▸ **WHAT IS REQUIRED**
Every line holding the string "lstlisting" should be copied out of the listing.

▸ **TASK DATA**
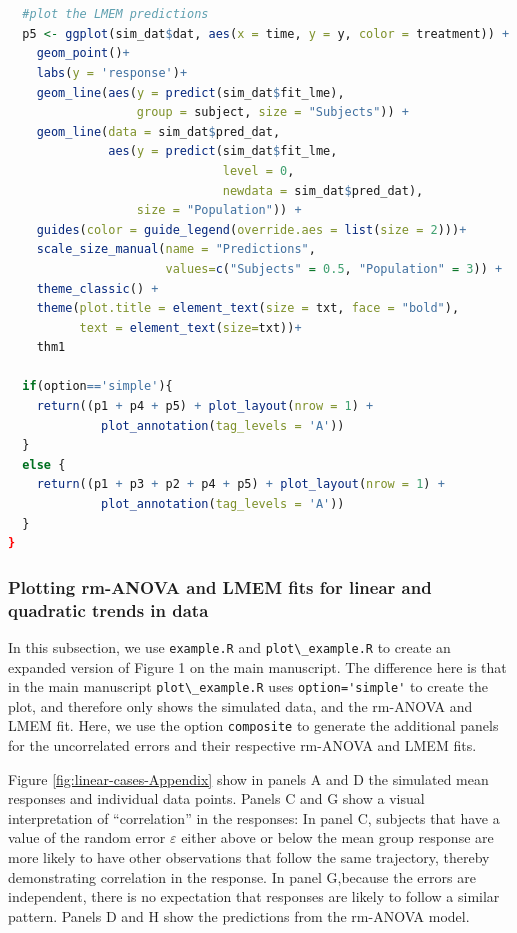 \documentclass[
]{article}
\newcommand{\passthrough}[1]{#1}
\begin{document}
\begin{lstlisting}[language=R]
  
  
  #plot the LMEM predictions
  p5 <- ggplot(sim_dat$dat, aes(x = time, y = y, color = treatment)) +
    geom_point()+
    labs(y = 'response')+
    geom_line(aes(y = predict(sim_dat$fit_lme),
                  group = subject, size = "Subjects")) +
    geom_line(data = sim_dat$pred_dat,
              aes(y = predict(sim_dat$fit_lme, 
                              level = 0,
                              newdata = sim_dat$pred_dat),
                  size = "Population")) +
    guides(color = guide_legend(override.aes = list(size = 2)))+
    scale_size_manual(name = "Predictions",
                      values=c("Subjects" = 0.5, "Population" = 3)) +
    theme_classic() +
    theme(plot.title = element_text(size = txt, face = "bold"),
          text = element_text(size=txt))+
    thm1
  
  if(option=='simple'){
    return((p1 + p4 + p5) + plot_layout(nrow = 1) + 
             plot_annotation(tag_levels = 'A'))
  }
  else {
    return((p1 + p3 + p2 + p4 + p5) + plot_layout(nrow = 1) + 
             plot_annotation(tag_levels = 'A'))
  }
}
\end{lstlisting}

\hypertarget{plotting-rm-anova-and-lmem-fits-for-linear-and-quadratic-trends-in-data}{%
\subsubsection{Plotting rm-ANOVA and LMEM fits for linear and quadratic trends in data}\label{plotting-rm-anova-and-lmem-fits-for-linear-and-quadratic-trends-in-data}}

In this subsection, we use \passthrough{\lstinline!example.R!} and \passthrough{\lstinline!plot\_example.R!} to create an expanded version of Figure 1 on the main manuscript. The difference here is that in the main manuscript \passthrough{\lstinline!plot\_example.R!} uses \passthrough{\lstinline!option='simple'!} to create the plot, and therefore only shows the simulated data, and the rm-ANOVA and LMEM fit. Here, we use the option \passthrough{\lstinline!composite!} to generate the additional panels for the uncorrelated errors and their respective rm-ANOVA and LMEM fits.

Figure \ref{fig:linear-cases-Appendix} show in panels A and D the simulated mean responses and individual data points. Panels C and G show a visual interpretation of ``correlation'' in the responses: In panel C, subjects that have a value of the random error \(\varepsilon\) either above or below the mean group response are more likely to have other observations that follow the same trajectory, thereby demonstrating correlation in the response. In panel G,because the errors are independent, there is no expectation that responses are likely to follow a similar pattern. Panels D and H show the predictions from the rm-ANOVA model.
\end{document}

▸ **ANSWER BOX**
\begin{lstlisting}[language=R]
\end{lstlisting}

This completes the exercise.